Exercise details.
Give back an exact copy of the lines below, from the first through the line with "Hello! My name"; please stop there.
━━━━━ Data for analysis
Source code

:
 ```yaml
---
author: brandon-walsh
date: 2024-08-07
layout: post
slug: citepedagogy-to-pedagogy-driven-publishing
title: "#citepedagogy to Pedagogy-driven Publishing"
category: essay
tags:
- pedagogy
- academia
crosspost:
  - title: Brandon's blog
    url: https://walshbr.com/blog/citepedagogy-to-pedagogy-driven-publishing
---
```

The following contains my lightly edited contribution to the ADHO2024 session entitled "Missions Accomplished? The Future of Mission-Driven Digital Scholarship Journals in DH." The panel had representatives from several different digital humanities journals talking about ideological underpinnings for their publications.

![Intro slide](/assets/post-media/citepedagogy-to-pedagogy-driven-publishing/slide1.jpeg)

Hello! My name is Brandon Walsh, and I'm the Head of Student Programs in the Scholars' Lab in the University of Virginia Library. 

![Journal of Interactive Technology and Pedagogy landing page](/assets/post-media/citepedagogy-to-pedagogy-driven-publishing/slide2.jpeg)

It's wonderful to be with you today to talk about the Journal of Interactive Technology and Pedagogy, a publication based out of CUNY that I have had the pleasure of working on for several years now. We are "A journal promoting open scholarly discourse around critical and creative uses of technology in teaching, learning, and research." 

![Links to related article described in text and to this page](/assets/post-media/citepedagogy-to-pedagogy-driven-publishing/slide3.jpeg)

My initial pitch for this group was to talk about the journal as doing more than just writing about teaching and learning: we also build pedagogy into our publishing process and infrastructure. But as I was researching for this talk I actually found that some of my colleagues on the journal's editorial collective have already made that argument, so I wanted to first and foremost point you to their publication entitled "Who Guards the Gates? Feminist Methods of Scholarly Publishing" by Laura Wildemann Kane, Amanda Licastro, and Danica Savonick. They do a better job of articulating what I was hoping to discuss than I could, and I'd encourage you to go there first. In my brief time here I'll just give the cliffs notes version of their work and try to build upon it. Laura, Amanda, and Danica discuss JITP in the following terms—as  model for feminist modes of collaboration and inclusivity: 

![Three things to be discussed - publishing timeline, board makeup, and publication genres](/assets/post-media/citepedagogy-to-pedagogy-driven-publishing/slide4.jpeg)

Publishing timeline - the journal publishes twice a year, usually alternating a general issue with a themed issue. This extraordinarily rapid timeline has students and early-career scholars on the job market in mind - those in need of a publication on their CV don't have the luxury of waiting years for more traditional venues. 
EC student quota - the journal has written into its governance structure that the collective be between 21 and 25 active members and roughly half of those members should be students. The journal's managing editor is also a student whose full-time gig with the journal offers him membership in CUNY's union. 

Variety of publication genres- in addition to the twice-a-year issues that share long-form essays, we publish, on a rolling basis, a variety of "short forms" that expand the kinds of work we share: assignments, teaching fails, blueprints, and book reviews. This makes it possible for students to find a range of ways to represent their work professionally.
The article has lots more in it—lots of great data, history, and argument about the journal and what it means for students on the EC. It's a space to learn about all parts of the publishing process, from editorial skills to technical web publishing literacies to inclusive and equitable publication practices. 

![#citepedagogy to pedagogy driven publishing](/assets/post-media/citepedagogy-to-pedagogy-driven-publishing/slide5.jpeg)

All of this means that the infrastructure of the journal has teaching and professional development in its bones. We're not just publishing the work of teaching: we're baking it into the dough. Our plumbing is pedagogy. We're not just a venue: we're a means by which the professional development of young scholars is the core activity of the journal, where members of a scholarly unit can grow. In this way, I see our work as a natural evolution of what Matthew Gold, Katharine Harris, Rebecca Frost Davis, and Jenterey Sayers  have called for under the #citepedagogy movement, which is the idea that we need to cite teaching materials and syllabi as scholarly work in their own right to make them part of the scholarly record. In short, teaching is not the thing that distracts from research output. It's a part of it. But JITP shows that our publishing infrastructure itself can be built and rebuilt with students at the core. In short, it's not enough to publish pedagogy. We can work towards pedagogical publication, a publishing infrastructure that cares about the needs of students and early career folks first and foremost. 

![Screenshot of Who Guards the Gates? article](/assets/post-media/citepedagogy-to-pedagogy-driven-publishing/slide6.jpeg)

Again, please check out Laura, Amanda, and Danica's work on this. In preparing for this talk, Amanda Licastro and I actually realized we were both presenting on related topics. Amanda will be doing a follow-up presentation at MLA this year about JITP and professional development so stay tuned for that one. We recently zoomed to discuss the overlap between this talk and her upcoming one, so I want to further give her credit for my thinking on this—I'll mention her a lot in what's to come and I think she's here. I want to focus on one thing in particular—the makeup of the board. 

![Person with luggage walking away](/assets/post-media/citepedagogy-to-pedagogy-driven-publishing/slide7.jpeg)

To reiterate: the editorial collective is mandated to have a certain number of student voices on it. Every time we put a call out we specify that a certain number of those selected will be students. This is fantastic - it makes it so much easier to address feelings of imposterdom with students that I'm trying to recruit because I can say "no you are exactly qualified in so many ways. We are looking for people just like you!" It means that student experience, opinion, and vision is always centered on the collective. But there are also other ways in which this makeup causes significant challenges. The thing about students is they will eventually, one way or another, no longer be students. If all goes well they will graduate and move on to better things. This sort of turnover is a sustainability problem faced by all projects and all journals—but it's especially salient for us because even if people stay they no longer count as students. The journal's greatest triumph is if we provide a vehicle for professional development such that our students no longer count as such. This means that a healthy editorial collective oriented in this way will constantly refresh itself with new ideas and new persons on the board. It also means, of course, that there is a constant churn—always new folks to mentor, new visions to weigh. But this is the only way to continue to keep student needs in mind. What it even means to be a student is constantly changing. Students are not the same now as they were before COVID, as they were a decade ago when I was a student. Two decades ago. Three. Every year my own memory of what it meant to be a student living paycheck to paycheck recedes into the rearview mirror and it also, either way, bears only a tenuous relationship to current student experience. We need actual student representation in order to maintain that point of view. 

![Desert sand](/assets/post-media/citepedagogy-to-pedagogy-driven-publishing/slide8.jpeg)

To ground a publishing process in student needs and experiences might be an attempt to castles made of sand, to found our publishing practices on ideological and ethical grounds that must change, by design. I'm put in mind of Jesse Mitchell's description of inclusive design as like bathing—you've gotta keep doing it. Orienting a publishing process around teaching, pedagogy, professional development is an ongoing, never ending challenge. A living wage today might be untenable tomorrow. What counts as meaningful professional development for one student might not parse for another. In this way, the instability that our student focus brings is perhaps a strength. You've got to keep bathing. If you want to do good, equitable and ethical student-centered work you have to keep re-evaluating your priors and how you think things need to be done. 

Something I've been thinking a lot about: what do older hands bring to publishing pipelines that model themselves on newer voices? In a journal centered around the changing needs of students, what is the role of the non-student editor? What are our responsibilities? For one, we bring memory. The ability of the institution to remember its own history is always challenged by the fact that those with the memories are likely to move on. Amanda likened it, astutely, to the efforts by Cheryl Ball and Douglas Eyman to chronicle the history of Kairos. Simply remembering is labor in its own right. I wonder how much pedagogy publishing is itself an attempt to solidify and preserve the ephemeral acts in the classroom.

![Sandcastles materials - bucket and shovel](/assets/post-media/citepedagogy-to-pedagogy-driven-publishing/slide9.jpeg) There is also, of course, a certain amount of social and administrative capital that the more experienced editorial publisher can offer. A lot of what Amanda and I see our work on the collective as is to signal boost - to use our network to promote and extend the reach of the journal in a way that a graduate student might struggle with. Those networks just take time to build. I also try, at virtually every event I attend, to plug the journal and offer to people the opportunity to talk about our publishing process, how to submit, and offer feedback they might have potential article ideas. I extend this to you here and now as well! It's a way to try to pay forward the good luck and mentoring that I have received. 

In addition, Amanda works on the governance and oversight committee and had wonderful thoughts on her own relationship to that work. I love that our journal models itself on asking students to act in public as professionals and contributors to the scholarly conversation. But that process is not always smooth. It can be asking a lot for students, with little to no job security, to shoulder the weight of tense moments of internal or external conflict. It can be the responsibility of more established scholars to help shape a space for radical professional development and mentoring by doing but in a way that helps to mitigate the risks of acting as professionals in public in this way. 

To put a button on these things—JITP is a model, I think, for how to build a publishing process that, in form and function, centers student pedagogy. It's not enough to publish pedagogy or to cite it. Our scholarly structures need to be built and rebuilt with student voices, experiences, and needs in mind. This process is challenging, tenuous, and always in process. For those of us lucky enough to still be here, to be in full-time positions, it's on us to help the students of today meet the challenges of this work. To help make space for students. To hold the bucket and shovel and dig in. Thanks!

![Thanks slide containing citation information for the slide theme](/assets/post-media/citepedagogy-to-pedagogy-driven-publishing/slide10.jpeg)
━━━━━━━━━━
Result.
Source code

:
 ```yaml
---
author: brandon-walsh
date: 2024-08-07
layout: post
slug: citepedagogy-to-pedagogy-driven-publishing
title: "#citepedagogy to Pedagogy-driven Publishing"
category: essay
tags:
- pedagogy
- academia
crosspost:
  - title: Brandon's blog
    url: https://walshbr.com/blog/citepedagogy-to-pedagogy-driven-publishing
---
```

The following contains my lightly edited contribution to the ADHO2024 session entitled "Missions Accomplished? The Future of Mission-Driven Digital Scholarship Journals in DH." The panel had representatives from several different digital humanities journals talking about ideological underpinnings for their publications.

![Intro slide](/assets/post-media/citepedagogy-to-pedagogy-driven-publishing/slide1.jpeg)

Hello! My name is Brandon Walsh, and I'm the Head of Student Programs in the Scholars' Lab in the University of Virginia Library. 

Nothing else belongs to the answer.